大いなる謎 #001
大いなる謎(偉大なる神秘)の崇拝とは、沈黙であり、ひとりきりであり、一切の利己的なるものから自由であることだった。なぜ沈黙かと言えば、声を用いた話はなんであれやむを得ぬとはいえ弱々しく不完全であるからであり、それがゆえにわが遠祖たちは、無言の崇拝のうちに神の元へのぼられた。なにゆえにひとりきりかと言えば、ひとりでいるときには彼がそばにいてくださると信じられたからであり、人間と人間を創られしものとのあいだにはいかなる司祭といえどもわりこむことなどできなかったからである。勧誘や、告白や、また自分以外のひとの宗教的体験に干渉することは、なにであれすべきではない。われわれにとっては、人間はみな神の子として創られたもので、その神性を意識しつつまっすぐに立つものとされた。われらの信仰は教義として説明されることもなく、また強制されるようなものでもなかった。

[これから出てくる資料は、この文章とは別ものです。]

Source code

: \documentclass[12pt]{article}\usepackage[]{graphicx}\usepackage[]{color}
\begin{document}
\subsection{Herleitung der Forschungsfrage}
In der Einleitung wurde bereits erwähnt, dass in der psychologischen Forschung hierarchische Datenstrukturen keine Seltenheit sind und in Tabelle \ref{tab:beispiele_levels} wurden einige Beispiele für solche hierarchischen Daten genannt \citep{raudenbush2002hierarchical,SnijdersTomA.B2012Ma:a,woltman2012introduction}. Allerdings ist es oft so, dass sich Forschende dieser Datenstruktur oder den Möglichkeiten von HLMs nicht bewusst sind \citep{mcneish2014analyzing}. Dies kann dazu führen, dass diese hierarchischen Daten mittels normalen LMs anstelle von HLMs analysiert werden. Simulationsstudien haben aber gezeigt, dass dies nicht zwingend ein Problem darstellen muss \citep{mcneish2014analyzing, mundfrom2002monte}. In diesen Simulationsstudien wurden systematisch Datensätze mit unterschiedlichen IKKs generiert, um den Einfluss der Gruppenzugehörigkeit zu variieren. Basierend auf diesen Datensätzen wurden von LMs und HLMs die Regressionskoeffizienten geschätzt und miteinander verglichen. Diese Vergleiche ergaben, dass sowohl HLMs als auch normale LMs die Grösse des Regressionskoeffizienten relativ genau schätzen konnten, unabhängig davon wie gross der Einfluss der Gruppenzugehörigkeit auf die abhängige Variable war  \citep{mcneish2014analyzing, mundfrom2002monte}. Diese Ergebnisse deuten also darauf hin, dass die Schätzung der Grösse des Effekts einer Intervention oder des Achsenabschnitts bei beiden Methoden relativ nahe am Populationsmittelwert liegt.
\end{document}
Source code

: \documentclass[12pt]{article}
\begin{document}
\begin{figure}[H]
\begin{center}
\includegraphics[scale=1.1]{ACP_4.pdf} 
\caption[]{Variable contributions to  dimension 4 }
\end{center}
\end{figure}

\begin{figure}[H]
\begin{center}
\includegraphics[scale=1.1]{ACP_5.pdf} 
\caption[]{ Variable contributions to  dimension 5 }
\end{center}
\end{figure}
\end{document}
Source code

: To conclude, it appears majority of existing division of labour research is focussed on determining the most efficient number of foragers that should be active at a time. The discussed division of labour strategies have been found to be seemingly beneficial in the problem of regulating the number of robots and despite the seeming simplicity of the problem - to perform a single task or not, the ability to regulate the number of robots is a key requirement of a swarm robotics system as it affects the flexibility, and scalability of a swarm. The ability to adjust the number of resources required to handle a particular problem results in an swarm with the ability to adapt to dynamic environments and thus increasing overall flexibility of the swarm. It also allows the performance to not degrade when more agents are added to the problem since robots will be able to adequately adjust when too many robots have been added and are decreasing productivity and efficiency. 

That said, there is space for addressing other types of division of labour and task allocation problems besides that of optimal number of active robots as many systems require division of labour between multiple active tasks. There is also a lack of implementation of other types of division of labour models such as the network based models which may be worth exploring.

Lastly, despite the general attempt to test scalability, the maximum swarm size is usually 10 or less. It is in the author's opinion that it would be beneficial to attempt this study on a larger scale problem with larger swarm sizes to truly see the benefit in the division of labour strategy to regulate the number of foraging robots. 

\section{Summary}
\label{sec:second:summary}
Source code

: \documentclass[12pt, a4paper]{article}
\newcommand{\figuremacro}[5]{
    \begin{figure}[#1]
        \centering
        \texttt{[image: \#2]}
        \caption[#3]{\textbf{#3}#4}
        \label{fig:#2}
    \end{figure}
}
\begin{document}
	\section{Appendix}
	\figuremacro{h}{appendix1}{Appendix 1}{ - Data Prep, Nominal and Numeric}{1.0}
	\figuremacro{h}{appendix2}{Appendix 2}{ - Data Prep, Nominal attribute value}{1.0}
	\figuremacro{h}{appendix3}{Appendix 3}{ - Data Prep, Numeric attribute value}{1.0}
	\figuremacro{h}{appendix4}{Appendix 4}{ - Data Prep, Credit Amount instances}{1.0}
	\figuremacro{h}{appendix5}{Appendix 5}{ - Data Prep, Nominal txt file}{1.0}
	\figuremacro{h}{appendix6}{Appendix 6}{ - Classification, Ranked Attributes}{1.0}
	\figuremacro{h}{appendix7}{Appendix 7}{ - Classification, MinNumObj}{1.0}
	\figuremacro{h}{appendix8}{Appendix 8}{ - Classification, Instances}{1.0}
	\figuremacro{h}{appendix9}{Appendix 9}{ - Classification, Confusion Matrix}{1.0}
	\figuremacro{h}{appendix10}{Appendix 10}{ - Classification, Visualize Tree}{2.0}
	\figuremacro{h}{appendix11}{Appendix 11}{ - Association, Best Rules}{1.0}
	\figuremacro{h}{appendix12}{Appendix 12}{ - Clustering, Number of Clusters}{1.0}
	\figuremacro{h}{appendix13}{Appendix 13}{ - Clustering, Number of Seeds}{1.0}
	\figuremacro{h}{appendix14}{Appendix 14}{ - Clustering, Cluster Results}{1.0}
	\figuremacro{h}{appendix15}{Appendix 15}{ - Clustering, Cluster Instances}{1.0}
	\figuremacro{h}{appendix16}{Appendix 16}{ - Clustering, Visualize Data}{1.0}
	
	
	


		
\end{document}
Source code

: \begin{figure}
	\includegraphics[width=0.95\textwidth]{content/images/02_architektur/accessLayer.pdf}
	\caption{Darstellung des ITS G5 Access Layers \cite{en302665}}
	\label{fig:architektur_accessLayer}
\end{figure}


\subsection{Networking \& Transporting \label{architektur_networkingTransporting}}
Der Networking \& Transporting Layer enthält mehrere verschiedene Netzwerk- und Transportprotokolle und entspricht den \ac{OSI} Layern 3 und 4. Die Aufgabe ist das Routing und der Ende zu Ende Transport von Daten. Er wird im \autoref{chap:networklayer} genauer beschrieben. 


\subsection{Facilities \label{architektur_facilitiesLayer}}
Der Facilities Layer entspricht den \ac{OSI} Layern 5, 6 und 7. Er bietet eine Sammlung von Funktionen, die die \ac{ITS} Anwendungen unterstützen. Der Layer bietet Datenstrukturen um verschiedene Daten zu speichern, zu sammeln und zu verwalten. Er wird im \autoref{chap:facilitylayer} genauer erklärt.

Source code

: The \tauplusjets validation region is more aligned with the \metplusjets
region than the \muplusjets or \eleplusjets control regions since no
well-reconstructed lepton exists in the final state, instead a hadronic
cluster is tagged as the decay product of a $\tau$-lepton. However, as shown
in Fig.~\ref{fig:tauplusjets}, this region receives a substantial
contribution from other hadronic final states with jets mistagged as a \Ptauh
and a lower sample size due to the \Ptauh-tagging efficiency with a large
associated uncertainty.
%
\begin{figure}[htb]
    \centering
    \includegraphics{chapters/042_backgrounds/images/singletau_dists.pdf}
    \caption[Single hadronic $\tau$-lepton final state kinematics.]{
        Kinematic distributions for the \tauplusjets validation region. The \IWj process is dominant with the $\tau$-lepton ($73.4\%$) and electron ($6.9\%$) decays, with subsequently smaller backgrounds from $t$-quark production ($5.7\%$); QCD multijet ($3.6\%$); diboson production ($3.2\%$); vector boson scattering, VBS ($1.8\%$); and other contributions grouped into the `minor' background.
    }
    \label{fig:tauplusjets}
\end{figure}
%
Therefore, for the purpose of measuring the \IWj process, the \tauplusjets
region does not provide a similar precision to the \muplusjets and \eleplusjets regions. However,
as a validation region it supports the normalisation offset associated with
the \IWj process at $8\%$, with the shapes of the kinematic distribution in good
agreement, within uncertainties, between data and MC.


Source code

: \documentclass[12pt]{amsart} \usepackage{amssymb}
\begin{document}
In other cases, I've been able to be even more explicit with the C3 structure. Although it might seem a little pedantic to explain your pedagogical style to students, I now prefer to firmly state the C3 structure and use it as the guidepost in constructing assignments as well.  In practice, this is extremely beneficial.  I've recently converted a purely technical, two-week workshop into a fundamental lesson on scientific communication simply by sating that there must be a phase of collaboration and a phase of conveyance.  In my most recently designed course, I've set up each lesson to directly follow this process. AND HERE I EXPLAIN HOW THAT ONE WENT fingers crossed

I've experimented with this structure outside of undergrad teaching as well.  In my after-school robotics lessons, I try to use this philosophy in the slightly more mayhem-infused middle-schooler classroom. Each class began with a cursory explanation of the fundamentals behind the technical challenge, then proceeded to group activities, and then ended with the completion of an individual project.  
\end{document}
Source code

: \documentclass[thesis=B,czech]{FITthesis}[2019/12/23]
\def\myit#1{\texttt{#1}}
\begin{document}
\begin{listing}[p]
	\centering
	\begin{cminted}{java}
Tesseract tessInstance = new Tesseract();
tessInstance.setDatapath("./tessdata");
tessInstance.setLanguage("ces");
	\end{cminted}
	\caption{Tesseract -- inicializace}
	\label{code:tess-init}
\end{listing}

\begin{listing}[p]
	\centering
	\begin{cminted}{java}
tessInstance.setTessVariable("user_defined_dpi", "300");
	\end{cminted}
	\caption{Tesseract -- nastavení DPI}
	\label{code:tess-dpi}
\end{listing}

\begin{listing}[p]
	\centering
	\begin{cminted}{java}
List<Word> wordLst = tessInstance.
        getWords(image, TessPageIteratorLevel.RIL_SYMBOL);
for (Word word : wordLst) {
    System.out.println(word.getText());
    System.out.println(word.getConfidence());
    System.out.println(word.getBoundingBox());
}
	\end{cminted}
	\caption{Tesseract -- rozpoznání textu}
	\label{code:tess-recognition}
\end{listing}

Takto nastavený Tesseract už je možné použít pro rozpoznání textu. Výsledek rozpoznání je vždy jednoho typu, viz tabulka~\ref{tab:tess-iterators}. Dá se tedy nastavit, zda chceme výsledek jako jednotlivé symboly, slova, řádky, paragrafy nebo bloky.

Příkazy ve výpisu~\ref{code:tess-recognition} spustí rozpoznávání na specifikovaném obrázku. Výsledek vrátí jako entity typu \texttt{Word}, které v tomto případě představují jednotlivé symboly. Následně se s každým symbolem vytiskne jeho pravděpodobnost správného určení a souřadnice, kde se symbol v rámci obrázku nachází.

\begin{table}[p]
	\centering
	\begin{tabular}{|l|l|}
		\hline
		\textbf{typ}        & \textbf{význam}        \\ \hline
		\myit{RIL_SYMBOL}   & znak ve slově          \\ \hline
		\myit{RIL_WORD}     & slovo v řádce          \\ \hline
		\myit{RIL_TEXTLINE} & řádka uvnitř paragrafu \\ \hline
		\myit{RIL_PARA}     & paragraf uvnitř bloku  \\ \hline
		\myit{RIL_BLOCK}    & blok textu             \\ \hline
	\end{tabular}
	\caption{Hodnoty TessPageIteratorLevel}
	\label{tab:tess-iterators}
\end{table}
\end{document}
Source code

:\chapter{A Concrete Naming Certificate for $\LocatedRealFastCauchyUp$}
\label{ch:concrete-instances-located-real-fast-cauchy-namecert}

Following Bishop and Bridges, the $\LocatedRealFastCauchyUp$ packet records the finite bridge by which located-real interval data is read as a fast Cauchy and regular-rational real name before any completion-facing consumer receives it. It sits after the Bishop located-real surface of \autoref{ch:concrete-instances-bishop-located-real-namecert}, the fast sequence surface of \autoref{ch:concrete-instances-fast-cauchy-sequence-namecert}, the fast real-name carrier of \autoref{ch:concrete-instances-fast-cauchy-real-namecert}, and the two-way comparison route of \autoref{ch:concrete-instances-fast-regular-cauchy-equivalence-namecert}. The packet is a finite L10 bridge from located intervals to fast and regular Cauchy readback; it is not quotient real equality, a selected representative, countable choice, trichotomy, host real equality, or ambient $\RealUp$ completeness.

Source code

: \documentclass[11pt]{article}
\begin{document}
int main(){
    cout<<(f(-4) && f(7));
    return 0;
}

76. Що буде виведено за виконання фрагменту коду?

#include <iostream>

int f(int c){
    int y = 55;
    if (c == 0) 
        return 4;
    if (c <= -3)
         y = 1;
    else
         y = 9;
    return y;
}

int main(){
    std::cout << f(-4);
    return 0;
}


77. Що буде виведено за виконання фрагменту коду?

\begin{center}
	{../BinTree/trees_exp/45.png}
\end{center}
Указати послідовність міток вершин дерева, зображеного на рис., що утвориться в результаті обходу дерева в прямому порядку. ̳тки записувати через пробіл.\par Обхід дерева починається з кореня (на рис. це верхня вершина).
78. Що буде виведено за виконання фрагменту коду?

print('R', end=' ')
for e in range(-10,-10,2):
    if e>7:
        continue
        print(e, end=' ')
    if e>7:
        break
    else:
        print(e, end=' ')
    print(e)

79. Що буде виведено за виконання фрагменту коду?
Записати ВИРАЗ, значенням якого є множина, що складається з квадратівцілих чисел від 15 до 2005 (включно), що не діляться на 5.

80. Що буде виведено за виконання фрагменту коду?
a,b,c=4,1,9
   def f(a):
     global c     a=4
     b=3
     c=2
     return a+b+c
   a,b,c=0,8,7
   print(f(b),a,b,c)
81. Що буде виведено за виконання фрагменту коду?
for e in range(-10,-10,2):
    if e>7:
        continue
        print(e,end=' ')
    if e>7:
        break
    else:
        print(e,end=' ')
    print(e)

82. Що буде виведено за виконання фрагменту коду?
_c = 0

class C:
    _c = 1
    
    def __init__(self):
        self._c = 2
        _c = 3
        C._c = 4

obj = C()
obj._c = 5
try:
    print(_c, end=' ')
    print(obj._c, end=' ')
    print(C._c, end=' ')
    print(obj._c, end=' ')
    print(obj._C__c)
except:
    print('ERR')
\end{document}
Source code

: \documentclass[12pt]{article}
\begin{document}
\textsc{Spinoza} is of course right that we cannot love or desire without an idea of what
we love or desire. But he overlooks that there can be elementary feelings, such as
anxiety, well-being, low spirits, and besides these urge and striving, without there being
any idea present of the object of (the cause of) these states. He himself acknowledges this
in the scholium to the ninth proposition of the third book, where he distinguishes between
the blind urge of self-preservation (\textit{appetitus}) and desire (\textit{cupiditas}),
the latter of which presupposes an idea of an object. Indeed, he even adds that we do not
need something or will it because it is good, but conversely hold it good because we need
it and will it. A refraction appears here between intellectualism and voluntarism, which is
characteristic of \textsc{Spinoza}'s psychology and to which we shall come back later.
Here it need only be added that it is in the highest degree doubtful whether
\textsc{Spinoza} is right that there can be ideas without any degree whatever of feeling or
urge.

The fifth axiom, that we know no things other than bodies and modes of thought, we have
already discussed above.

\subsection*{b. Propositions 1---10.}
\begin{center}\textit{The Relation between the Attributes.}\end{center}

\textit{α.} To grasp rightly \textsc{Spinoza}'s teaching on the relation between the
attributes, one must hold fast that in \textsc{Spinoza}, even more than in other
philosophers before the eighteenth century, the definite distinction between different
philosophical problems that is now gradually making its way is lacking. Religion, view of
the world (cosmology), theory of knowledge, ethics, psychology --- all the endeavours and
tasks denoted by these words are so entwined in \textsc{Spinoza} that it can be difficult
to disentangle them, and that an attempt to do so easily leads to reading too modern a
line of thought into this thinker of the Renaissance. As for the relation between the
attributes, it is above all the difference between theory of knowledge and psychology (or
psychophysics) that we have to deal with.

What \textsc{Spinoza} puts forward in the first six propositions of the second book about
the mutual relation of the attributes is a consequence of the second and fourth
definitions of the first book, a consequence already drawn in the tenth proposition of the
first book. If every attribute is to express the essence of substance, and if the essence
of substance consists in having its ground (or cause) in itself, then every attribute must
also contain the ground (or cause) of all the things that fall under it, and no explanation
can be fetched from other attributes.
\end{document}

オヒエサ(チャールズ・アレクサンダー・イーストマン)[1858-1939]ラコタ一族 『インディアンの心の奥底』〔The Soul of the Indian, 1911〕 第1章 大いなる謎 より
オヒエサことチャールズ・アレクサンダー・イーストマン(写真)はネイティブ・アメリカンの作家のなかでも異彩を放つ存在だ。ウッドランド・スーの祖母の元で1858年から1874年まで伝統的なラコタとして育てられ、ほんらいのネイティブとしての生き方、言葉、文化、口承の歴史を身につけた。その後、父親の強い勧めで白人の教育を受けることになり、ダートマスとボストンの医科大学に進学。西洋スタイルの高等教育を受けた医師として、また唯一のネイティブの医者として1890年のウーンデッドニーの虐殺事件のときには被害者たちの看護にあたっている。彼と同世代のインディアンの作家たちのほとんどが、白人化教育しか受けておらず、いっさいの伝統的な知識を与えられることなく育ったのと比べると、あらかじめ彼が少年時代の15年間ほどを伝統的な生活のなかで過ごして学んで身につけたことは、文化人類学者などの資料から学んだ知識ではなく、よけいなフィルターが入っていないことから、きわめて信憑性の高い貴重な第一次情報になっている。当 Native Heart Blog ではこれから半年ほどかけて彼の代表作である『インディアンの心の奥底』を、少しずつ、不定期に紹介していこうと考えている。